--- Supplied information Enclosed Below ---

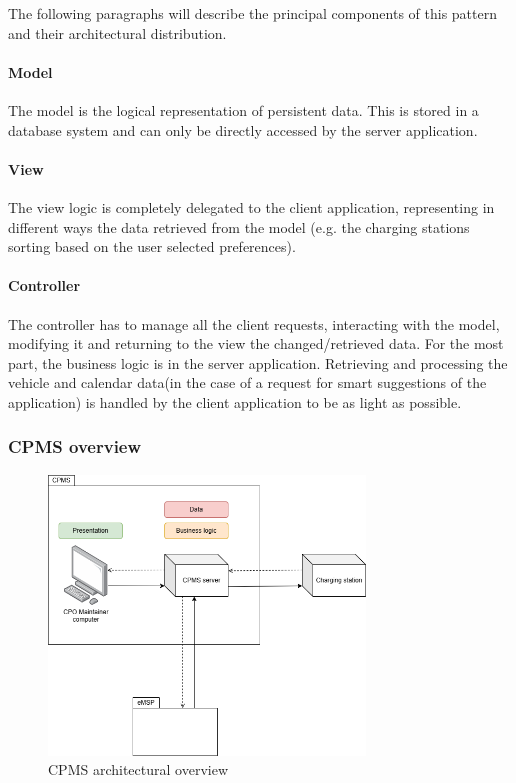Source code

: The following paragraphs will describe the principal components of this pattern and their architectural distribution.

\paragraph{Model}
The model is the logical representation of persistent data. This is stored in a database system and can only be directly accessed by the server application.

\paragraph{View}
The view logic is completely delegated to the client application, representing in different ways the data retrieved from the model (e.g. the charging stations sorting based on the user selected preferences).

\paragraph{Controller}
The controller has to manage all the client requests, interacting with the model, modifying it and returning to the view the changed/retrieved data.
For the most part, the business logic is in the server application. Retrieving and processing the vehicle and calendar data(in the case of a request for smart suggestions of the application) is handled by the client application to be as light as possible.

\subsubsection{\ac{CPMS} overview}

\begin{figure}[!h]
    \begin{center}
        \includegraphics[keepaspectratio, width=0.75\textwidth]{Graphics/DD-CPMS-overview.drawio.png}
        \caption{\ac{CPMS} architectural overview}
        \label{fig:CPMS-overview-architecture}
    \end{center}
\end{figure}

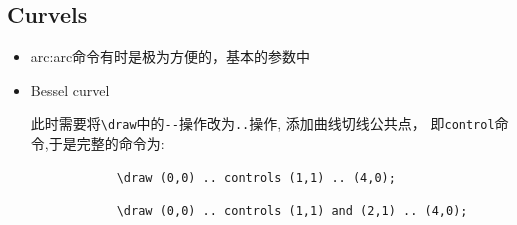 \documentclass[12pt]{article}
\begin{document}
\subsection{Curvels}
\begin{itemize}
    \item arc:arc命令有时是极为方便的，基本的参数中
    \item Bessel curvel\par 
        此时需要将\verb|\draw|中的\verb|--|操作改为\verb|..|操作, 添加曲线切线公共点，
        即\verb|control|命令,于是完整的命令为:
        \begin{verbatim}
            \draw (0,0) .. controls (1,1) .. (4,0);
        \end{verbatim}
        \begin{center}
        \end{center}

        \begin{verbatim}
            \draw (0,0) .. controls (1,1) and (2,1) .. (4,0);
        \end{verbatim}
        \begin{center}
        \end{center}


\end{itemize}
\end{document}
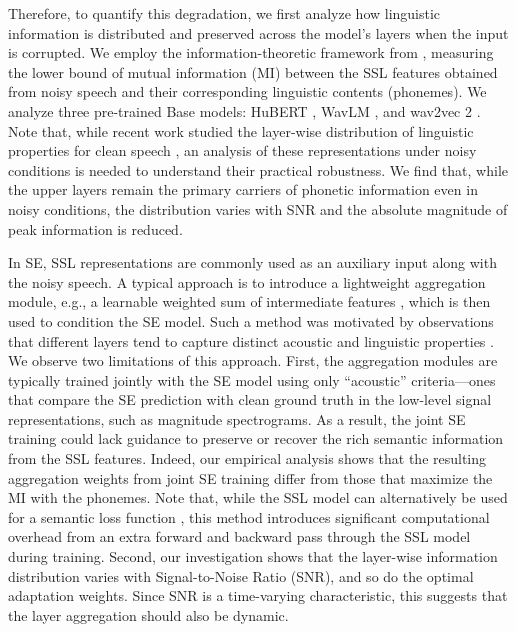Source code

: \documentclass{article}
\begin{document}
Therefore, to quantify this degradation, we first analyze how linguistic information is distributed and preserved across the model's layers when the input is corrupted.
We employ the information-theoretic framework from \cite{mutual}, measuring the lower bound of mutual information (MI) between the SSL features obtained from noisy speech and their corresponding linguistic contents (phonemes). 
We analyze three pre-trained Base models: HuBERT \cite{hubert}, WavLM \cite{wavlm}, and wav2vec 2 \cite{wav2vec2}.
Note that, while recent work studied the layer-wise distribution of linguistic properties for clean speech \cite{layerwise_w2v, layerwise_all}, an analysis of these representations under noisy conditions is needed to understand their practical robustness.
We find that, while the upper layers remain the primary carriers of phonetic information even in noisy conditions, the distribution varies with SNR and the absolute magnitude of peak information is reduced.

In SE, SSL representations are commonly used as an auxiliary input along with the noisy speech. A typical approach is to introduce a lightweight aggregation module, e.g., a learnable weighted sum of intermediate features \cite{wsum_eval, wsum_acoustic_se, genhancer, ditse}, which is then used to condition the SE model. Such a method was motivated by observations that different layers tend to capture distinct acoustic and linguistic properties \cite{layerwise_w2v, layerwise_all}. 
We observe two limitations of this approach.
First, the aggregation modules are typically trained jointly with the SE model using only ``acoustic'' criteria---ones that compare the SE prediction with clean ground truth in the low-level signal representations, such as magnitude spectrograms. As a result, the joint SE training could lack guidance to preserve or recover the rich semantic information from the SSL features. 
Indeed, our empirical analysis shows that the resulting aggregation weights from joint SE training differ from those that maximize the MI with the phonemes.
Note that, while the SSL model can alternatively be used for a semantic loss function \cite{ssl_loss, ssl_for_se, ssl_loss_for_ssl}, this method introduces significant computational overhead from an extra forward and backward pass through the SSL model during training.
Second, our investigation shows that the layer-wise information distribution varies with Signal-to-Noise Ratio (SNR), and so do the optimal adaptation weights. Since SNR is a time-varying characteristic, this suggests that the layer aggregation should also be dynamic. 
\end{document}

--- End of Enclosed Supplied information ---
--- Supplied information Enclosed Below ---

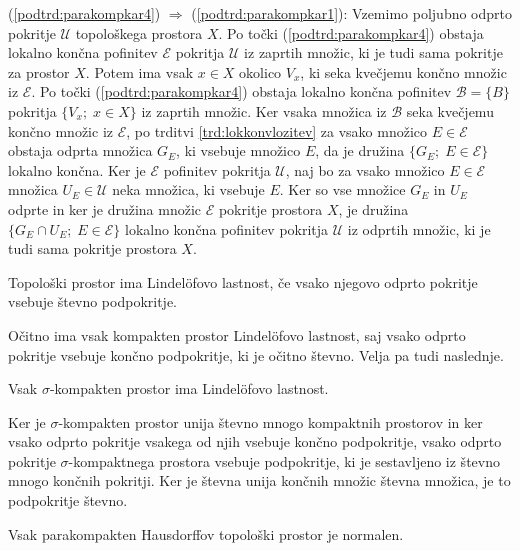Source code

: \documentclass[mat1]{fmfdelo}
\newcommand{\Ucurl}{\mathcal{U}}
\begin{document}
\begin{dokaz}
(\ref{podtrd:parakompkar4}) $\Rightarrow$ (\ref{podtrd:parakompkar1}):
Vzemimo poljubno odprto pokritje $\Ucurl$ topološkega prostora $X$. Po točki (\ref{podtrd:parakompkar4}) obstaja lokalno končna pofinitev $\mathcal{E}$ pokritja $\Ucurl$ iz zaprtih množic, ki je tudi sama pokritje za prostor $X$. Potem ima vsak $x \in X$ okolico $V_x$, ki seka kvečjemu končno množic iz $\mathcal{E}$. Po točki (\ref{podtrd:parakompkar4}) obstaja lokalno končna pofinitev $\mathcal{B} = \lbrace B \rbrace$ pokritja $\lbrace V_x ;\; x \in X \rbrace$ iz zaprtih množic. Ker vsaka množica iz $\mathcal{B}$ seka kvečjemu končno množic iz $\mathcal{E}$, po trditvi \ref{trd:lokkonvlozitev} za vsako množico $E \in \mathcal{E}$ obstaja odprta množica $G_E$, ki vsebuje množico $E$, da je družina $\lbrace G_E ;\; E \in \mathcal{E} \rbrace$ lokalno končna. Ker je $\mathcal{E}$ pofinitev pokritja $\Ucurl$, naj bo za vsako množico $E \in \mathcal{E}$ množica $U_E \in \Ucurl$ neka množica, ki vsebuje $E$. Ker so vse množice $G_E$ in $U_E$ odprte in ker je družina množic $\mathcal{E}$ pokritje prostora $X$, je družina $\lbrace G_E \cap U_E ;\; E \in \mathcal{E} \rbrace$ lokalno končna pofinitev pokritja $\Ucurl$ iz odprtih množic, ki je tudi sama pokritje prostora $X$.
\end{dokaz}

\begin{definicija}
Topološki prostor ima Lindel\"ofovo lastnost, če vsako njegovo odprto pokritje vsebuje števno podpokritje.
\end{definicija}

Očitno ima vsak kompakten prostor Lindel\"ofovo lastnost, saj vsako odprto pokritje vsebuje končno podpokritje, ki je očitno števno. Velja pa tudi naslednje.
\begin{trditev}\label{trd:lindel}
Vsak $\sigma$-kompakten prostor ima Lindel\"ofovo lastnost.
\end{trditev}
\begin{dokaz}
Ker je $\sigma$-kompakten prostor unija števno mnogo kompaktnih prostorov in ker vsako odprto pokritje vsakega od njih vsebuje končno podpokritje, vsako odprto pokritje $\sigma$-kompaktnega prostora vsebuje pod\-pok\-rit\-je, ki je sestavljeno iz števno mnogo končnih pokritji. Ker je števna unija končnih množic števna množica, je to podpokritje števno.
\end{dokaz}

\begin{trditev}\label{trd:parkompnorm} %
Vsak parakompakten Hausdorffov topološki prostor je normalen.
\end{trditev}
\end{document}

--- End of Enclosed Supplied information ---

# Task to carry out:
Search the material for "label" and copy each matching line.

# Problem solution:
        \label{fig:CPMS-overview-architecture}
\begin{trditev}\label{trd:lindel}
\begin{trditev}\label{trd:parkompnorm} %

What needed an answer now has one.